# Huggingface Sagemaker - Vision Transformer

### Image Classification with the `google/vit` on `cifar10`

1. [Introduction](#Introduction)  
2. [Development Environment and Permissions](#Development-Environment-and-Permissions)
    1. [Installation](#Installation)  
    3. [Permissions](#Permissions)
3. [Processing](#Preprocessing)   
    1. [convert features and transform images](#convert-features-and-transform-images)  
    2. [Uploading data to sagemaker_session_bucket](#Uploading-data-to-sagemaker_session_bucket)  
4. [Fine-tuning & starting Sagemaker Training Job](#Fine-tuning-\&-starting-Sagemaker-Training-Job)  
    1. [Creating an Estimator and start a training job](#Creating-an-Estimator-and-start-a-training-job)  

# Introduction

Welcome to our end-to-end binary Image-Classification example. In this demo, we will use the Hugging Faces `transformers` and `datasets` library together with Amazon SageMaker to fine-tune a pre-trained vision transformers on image classification.
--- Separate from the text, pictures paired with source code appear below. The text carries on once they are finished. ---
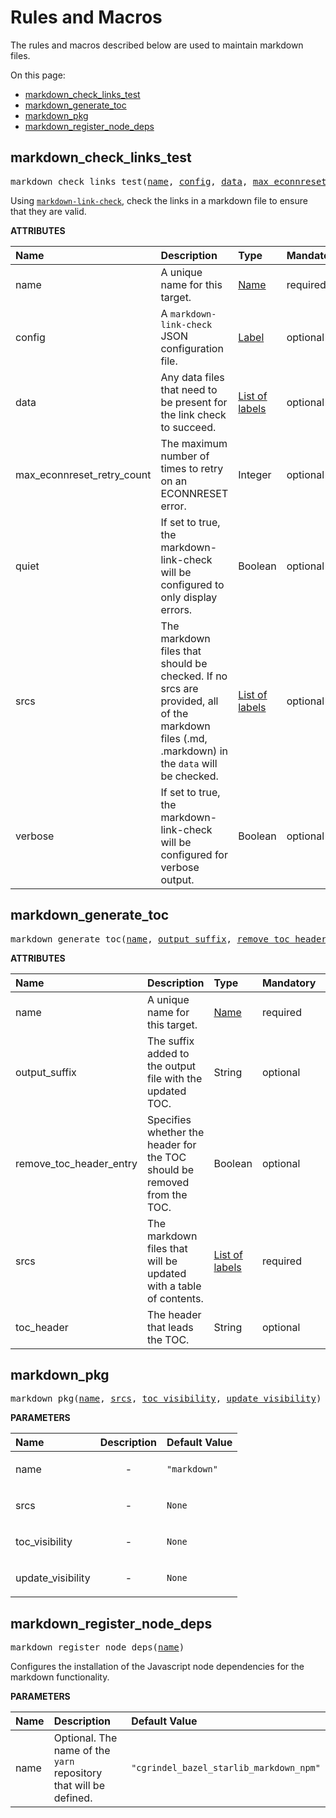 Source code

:<!-- Generated with Stardoc, Do Not Edit! -->
# Rules and Macros

The rules and macros described below are used to maintain markdown
files.

On this page:

  * [markdown_check_links_test](#markdown_check_links_test)
  * [markdown_generate_toc](#markdown_generate_toc)
  * [markdown_pkg](#markdown_pkg)
  * [markdown_register_node_deps](#markdown_register_node_deps)


<a id="#markdown_check_links_test"></a>

## markdown_check_links_test

<pre>
markdown_check_links_test(<a href="#markdown_check_links_test-name">name</a>, <a href="#markdown_check_links_test-config">config</a>, <a href="#markdown_check_links_test-data">data</a>, <a href="#markdown_check_links_test-max_econnreset_retry_count">max_econnreset_retry_count</a>, <a href="#markdown_check_links_test-quiet">quiet</a>, <a href="#markdown_check_links_test-srcs">srcs</a>, <a href="#markdown_check_links_test-verbose">verbose</a>)
</pre>

Using [`markdown-link-check`](https://github.com/tcort/markdown-link-check), check the links in a markdown file to ensure that they are valid.

**ATTRIBUTES**


| Name  | Description | Type | Mandatory | Default |
| :------------- | :------------- | :------------- | :------------- | :------------- |
| <a id="markdown_check_links_test-name"></a>name |  A unique name for this target.   | <a href="https://bazel.build/docs/build-ref.html#name">Name</a> | required |  |
| <a id="markdown_check_links_test-config"></a>config |  A <code>markdown-link-check</code> JSON configuration file.   | <a href="https://bazel.build/docs/build-ref.html#labels">Label</a> | optional | @cgrindel_bazel_starlib//markdown:default_markdown_link_check_config |
| <a id="markdown_check_links_test-data"></a>data |  Any data files that need to be present for the link check to succeed.   | <a href="https://bazel.build/docs/build-ref.html#labels">List of labels</a> | optional | [] |
| <a id="markdown_check_links_test-max_econnreset_retry_count"></a>max_econnreset_retry_count |  The maximum number of times to retry on an ECONNRESET error.   | Integer | optional | 3 |
| <a id="markdown_check_links_test-quiet"></a>quiet |  If set to true, the markdown-link-check will be configured to only display errors.   | Boolean | optional | True |
| <a id="markdown_check_links_test-srcs"></a>srcs |  The markdown files that should be checked. If no srcs are provided, all of the markdown files (.md, .markdown) in the <code>data</code> will be checked.   | <a href="https://bazel.build/docs/build-ref.html#labels">List of labels</a> | optional | [] |
| <a id="markdown_check_links_test-verbose"></a>verbose |  If set to true, the markdown-link-check will be configured for verbose output.   | Boolean | optional | False |


<a id="#markdown_generate_toc"></a>

## markdown_generate_toc

<pre>
markdown_generate_toc(<a href="#markdown_generate_toc-name">name</a>, <a href="#markdown_generate_toc-output_suffix">output_suffix</a>, <a href="#markdown_generate_toc-remove_toc_header_entry">remove_toc_header_entry</a>, <a href="#markdown_generate_toc-srcs">srcs</a>, <a href="#markdown_generate_toc-toc_header">toc_header</a>)
</pre>



**ATTRIBUTES**


| Name  | Description | Type | Mandatory | Default |
| :------------- | :------------- | :------------- | :------------- | :------------- |
| <a id="markdown_generate_toc-name"></a>name |  A unique name for this target.   | <a href="https://bazel.build/docs/build-ref.html#name">Name</a> | required |  |
| <a id="markdown_generate_toc-output_suffix"></a>output_suffix |  The suffix added to the output file with the updated TOC.   | String | optional | ".toc_updated" |
| <a id="markdown_generate_toc-remove_toc_header_entry"></a>remove_toc_header_entry |  Specifies whether the header for the TOC should be removed from the TOC.   | Boolean | optional | True |
| <a id="markdown_generate_toc-srcs"></a>srcs |  The markdown files that will be updated with a table of contents.   | <a href="https://bazel.build/docs/build-ref.html#labels">List of labels</a> | required |  |
| <a id="markdown_generate_toc-toc_header"></a>toc_header |  The header that leads the TOC.   | String | optional | "Table of Contents" |


<a id="#markdown_pkg"></a>

## markdown_pkg

<pre>
markdown_pkg(<a href="#markdown_pkg-name">name</a>, <a href="#markdown_pkg-srcs">srcs</a>, <a href="#markdown_pkg-toc_visibility">toc_visibility</a>, <a href="#markdown_pkg-update_visibility">update_visibility</a>)
</pre>



**PARAMETERS**


| Name  | Description | Default Value |
| :------------- | :------------- | :------------- |
| <a id="markdown_pkg-name"></a>name |  <p align="center"> - </p>   |  <code>"markdown"</code> |
| <a id="markdown_pkg-srcs"></a>srcs |  <p align="center"> - </p>   |  <code>None</code> |
| <a id="markdown_pkg-toc_visibility"></a>toc_visibility |  <p align="center"> - </p>   |  <code>None</code> |
| <a id="markdown_pkg-update_visibility"></a>update_visibility |  <p align="center"> - </p>   |  <code>None</code> |


<a id="#markdown_register_node_deps"></a>

## markdown_register_node_deps

<pre>
markdown_register_node_deps(<a href="#markdown_register_node_deps-name">name</a>)
</pre>

Configures the installation of the Javascript node dependencies for the markdown functionality.

**PARAMETERS**


| Name  | Description | Default Value |
| :------------- | :------------- | :------------- |
| <a id="markdown_register_node_deps-name"></a>name |  Optional. The name of the <code>yarn</code> repository that will be defined.   |  <code>"cgrindel_bazel_starlib_markdown_npm"</code> |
The script and notebook is inspired by [NielsRogges](https://github.com/NielsRogge) example notebook of [Fine-tune the Vision Transformer on CIFAR-10](https://github.com/NielsRogge/Transformers-Tutorials/blob/master/VisionTransformer/Fine_tuning_the_Vision_Transformer_on_CIFAR_10_with_the_%F0%9F%A4%97_Trainer.ipynb). Niels was also the contributor of the Vision Transformer into `transformers`.


_**NOTE: You can run this demo in Sagemaker Studio, your local machine or Sagemaker Notebook Instances**_

![Bildschirmfoto%202021-06-09%20um%2010.08.22.png](attachment:Bildschirmfoto%202021-06-09%20um%2010.08.22.png)

# Development Environment and Permissions


_**Use at least a `t3.large` instance otherwise preprocessing will take ages.**_

## Installation

_*Note:* we only install the required libraries from Hugging Face and AWS. You also need PyTorch or Tensorflow, if not already installed_

In [None]:
%pip install "comet_ml>=3.44.0" "sagemaker>=2.140.0" "transformers~=4.36.1" "datasets" s3fs "torch~=2.1.0" --upgrade

## Permissions

_If you are going to use Sagemaker in a local environment, you need access to an IAM Role with the required permissions for Sagemaker. You can find out more about this [here](https://docs.aws.amazon.com/sagemaker/latest/dg/sagemaker-roles.html)_

In [None]:
import sagemaker
import boto3

# Uncomment if you need to use a specific AWS profile
# boto3.setup_default_session(profile_name="profile")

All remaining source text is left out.